Nel frattempo ci dicono che la sera a partire dalle 18 ci sara' un party alla scuola di vela qui' di fronte, per partecipare e' necessario preparare un piatto e portare due regalini.Mentre io mi affacendo con le taniche, Antonella prepara il salame di cioccolata e una mega macedonia di frutta, e riesce anche a preparare due pacchettini con le sue favolose cartoline.
Un po' in affanno riusciamo ad arrivare alla scuola vela verso le 18:45, gia' un tot di velisti giramondo, il posto e' magnifico, regalo di una fondazione creata da un bussiness man cileno che ha voluto costruire la scuola tutta in legno, attrezzarla con diversi Optimist, laser , con dentro un tot di mute per i ragazzini con tre istruttori che lavorano a tempo pieno nella scuola...tutto cio' gratis per qualsiasi ragazzino voglia partecipare, anche se arriva un ragazziono in barca puo' partecipare con gli altri.....siamo impressionati, in un posto alla fine del mondo trovare simili iniziative...in Europa con tutti i soldi che girano...nessuno si e' mai permesso di fare una roba del genere.

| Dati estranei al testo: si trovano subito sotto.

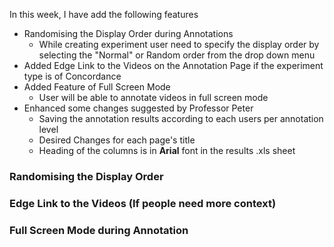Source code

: In this week, I have  add the following features

* Randomising the Display Order during Annotations
  * While creating experiment user need to specify the display order by selecting the "Normal" or Random order from the drop down menu
* Added Edge Link to the Videos on the Annotation Page if the experiment type is of Concordance
* Added Feature of Full Screen Mode
  * User will be able to annotate videos in full screen mode
* Enhanced some changes suggested by Professor Peter
  * Saving the annotation results according to each users per annotation level
  * Desired Changes for each page's title
  * Heading of the columns is in **Arial** font in the results .xls sheet



### Randomising the Display Order

### Edge Link to the Videos (If people need more context)

### Full Screen Mode during Annotation



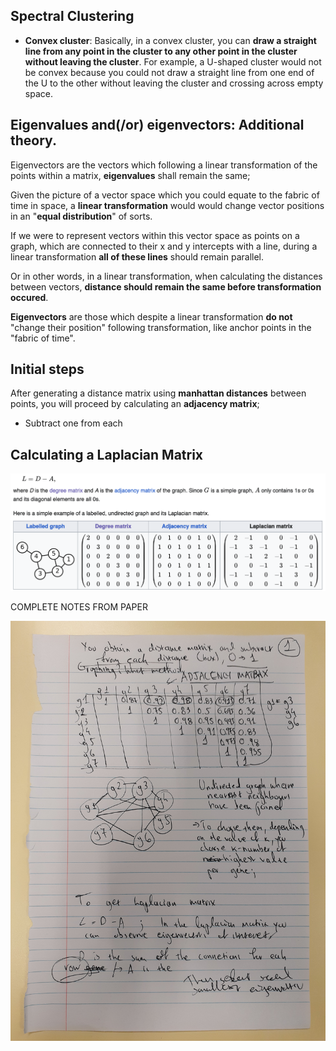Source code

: ## Spectral Clustering

* **Convex cluster**: Basically, in a convex cluster, you can **draw a straight line from any point in the cluster to any other point in the cluster without leaving the cluster**. For example, a U-shaped cluster would not be convex because you could not draw a straight line from one end of the U to the other without leaving the cluster and crossing across empty space.    

## Eigenvalues and(/or) eigenvectors: Additional theory.

Eigenvectors are the vectors which following a linear transformation of the points within a matrix, **eigenvalues** shall remain the same;

Given the picture of a vector space which you could equate to the fabric of time in space, a **linear transformation** would would change vector positions in an "**equal distribution**" of sorts. 

If we were to represent vectors within this vector space as points on a graph, which are connected to their x and y intercepts with a line, during a linear transformation **all of these lines** should remain parallel.

Or in other words, in a linear transformation, when calculating the distances between vectors, **distance should remain the same before transformation occured**. 

**Eigenvectors** are those which despite a linear transformation **do not** "change their position" following transformation, like anchor points in the "fabric of time".

## Initial steps

After generating a distance matrix using **manhattan distances** between points, you will proceed by calculating an **adjacency matrix**;

- Subtract one from each 

## Calculating a Laplacian Matrix

![alt text](<Screenshot 2024-10-16 at 14.28.34.png>)

COMPLETE NOTES FROM PAPER

![alt text](20241016_144343.jpg)





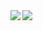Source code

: <img align="left" src="https://github-readme-stats.vercel.app/api?username=EOF-D&&layout=compact&count_private=true&show_icons=true&hide_border=true&card_width=200&include_all_commits=true&bg_color=0D1117&title_color=FFFFFF&text_color=FFFFFF&icon_color=FFFFFF"/>
<img align="left" src="https://github-readme-stats.vercel.app/api/top-langs/?username=EOF-D&layout=compact&hide_border=true&card_width=200&bg_color=0D1117&title_color=FFFFFF&text_color=FFFFFF&icon_color=FFFFFF"/>

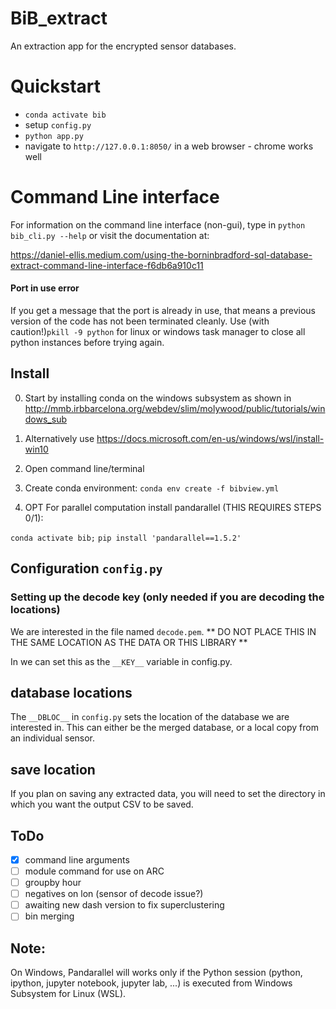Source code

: # BiB_extract
An extraction app for the encrypted sensor databases. 

# Quickstart
- `conda activate bib`
- setup `config.py `
- `python app.py`
- navigate to `http://127.0.0.1:8050/` in a web browser - chrome works well

# Command Line interface
For information on the command line interface (non-gui), type in `python bib_cli.py --help` or visit the documentation at: 

https://daniel-ellis.medium.com/using-the-borninbradford-sql-database-extract-command-line-interface-f6db6a910c11


#### Port in use error 
If you get a message that the port is already in use, that means a previous version of the code has not been terminated cleanly. Use (with caution!)`pkill -9 python` for linux or windows task manager to close all python instances before trying again. 



## Install 
0. Start by installing conda on the windows subsystem as shown in 
http://mmb.irbbarcelona.org/webdev/slim/molywood/public/tutorials/windows_sub

1. Alternatively use 
https://docs.microsoft.com/en-us/windows/wsl/install-win10

2. Open command line/terminal 
3. Create conda environment: `conda env create -f bibview.yml`

4. OPT For parallel computation install pandarallel (THIS REQUIRES STEPS 0/1): 

`conda activate bib;`
`pip install 'pandarallel==1.5.2'`



## Configuration `config.py`

### Setting up the decode key (only needed if you are decoding the locations)
We are interested in the file named `decode.pem`. 
** DO NOT PLACE THIS IN THE SAME LOCATION AS THE DATA OR THIS LIBRARY ** 

In we can set this as the `__KEY__` variable in config.py. 


## database locations
The `__DBLOC__` in `config.py` sets the location of the database we are interested in. This can either be the merged database, or a local copy from an individual sensor. 

## save location
If you plan on saving any extracted data, you will need to set the directory in which you want the output CSV to be saved. 









## ToDo
- [x] command line arguments 
- [ ] module command for use on ARC
- [ ] groupby hour
- [ ] negatives on lon (sensor of decode issue?)
- [ ] awaiting new dash version to fix superclustering 
- [ ] bin merging
  
## Note: 
On Windows, Pandarallel will works only if the Python session (python, ipython, jupyter notebook, jupyter lab, ...) is executed from Windows Subsystem for Linux (WSL).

La serata e' piacevolissima, siamo una ventina di velisti delle barche all'ormeggio, un treno di roba da mangiare, mentre l'asado sfrigola sulla brace inframistato da conversazioni in qualsiasi lingua venga a mente.
Dopo la cena lo scambio dei regalini con un gioco introdotto dalla crew di Pelagic (mitica barca di Nowak, famosa su Youtube) che essendo inglesi hanno quel' particola humor destabilizzante.Il gioco si chiama dirty gift, troppo lungo da spiegare in un post...ma il senso e' che ognuno a turno puo' "fregare" il regalo preso da un altro...il gioco finisce quando tutti hanno un regalo a testa....molto divertente.
All'una di notte riprendiamo il nostro dinghy e torniamo alla baca con naturalmente il sedere bagnato dalle panche del dinghy...overall...il piu' bel Natale della nostra vita..in un posto magico con gente bellissima e motivata di essere qua' sotto...qua' non ci si arriva "per caso".